[Saved entries]
►

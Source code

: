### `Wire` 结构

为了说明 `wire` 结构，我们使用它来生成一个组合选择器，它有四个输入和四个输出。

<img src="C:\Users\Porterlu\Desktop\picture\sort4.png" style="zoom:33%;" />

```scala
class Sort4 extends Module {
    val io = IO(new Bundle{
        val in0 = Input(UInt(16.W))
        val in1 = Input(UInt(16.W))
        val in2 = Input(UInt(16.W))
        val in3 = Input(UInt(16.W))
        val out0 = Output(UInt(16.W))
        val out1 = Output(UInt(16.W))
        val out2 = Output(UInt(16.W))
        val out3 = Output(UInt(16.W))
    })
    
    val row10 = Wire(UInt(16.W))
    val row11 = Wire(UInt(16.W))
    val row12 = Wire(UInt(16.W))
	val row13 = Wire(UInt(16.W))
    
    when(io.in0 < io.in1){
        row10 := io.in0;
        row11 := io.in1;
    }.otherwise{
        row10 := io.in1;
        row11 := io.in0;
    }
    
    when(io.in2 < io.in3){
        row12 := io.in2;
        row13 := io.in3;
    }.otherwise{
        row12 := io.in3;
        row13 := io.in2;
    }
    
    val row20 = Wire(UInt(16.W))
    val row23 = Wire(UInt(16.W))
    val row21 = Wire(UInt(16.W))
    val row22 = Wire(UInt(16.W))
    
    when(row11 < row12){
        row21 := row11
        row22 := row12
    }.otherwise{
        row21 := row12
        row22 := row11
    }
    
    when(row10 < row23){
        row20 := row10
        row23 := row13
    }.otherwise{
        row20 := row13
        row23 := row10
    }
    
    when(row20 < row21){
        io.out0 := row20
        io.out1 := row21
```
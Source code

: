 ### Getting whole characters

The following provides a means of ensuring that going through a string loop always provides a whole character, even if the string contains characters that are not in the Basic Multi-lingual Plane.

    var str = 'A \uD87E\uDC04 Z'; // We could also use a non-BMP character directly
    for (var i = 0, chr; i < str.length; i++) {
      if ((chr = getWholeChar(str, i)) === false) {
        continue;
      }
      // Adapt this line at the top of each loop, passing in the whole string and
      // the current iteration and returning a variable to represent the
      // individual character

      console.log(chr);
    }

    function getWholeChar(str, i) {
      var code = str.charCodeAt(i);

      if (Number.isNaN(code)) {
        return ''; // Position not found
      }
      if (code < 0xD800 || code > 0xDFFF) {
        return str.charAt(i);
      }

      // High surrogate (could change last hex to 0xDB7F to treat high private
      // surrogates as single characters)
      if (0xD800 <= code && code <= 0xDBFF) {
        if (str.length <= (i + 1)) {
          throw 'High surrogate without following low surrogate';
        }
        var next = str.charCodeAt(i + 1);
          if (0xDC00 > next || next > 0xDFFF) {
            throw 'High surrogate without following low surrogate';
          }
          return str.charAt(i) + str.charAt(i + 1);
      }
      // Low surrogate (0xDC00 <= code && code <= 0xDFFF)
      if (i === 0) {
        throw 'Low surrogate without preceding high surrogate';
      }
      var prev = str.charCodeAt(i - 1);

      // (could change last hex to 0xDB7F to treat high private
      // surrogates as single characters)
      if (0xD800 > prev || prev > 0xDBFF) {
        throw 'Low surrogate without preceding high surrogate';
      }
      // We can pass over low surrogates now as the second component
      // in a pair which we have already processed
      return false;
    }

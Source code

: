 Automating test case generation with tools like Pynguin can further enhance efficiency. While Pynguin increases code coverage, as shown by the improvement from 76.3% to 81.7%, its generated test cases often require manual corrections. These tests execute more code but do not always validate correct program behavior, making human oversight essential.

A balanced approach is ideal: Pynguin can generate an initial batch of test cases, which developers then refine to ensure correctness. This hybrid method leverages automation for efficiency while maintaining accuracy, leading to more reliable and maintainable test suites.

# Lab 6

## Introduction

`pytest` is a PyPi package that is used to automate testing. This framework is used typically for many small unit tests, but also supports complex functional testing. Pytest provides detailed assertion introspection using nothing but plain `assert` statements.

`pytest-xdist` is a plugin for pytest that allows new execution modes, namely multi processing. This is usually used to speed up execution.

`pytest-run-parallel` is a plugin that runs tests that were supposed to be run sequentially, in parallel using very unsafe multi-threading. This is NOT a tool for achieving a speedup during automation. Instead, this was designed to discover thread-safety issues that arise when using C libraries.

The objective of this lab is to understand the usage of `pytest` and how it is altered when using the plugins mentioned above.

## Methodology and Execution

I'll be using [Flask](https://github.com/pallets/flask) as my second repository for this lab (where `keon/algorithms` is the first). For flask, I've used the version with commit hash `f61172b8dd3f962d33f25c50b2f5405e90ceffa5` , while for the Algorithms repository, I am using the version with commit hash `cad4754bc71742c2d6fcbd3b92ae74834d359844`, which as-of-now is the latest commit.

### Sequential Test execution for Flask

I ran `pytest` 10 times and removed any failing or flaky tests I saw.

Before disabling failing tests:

◄

→ Aim of the task
Scan the entries above, and wherever a line holds the string "always", copy it.

→ Task response
The following provides a means of ensuring that going through a string loop always provides a whole character, even if the string contains characters that are not in the Basic Multi-lingual Plane.
: Automating test case generation with tools like Pynguin can further enhance efficiency. While Pynguin increases code coverage, as shown by the improvement from 76.3% to 81.7%, its generated test cases often require manual corrections. These tests execute more code but do not always validate correct program behavior, making human oversight essential.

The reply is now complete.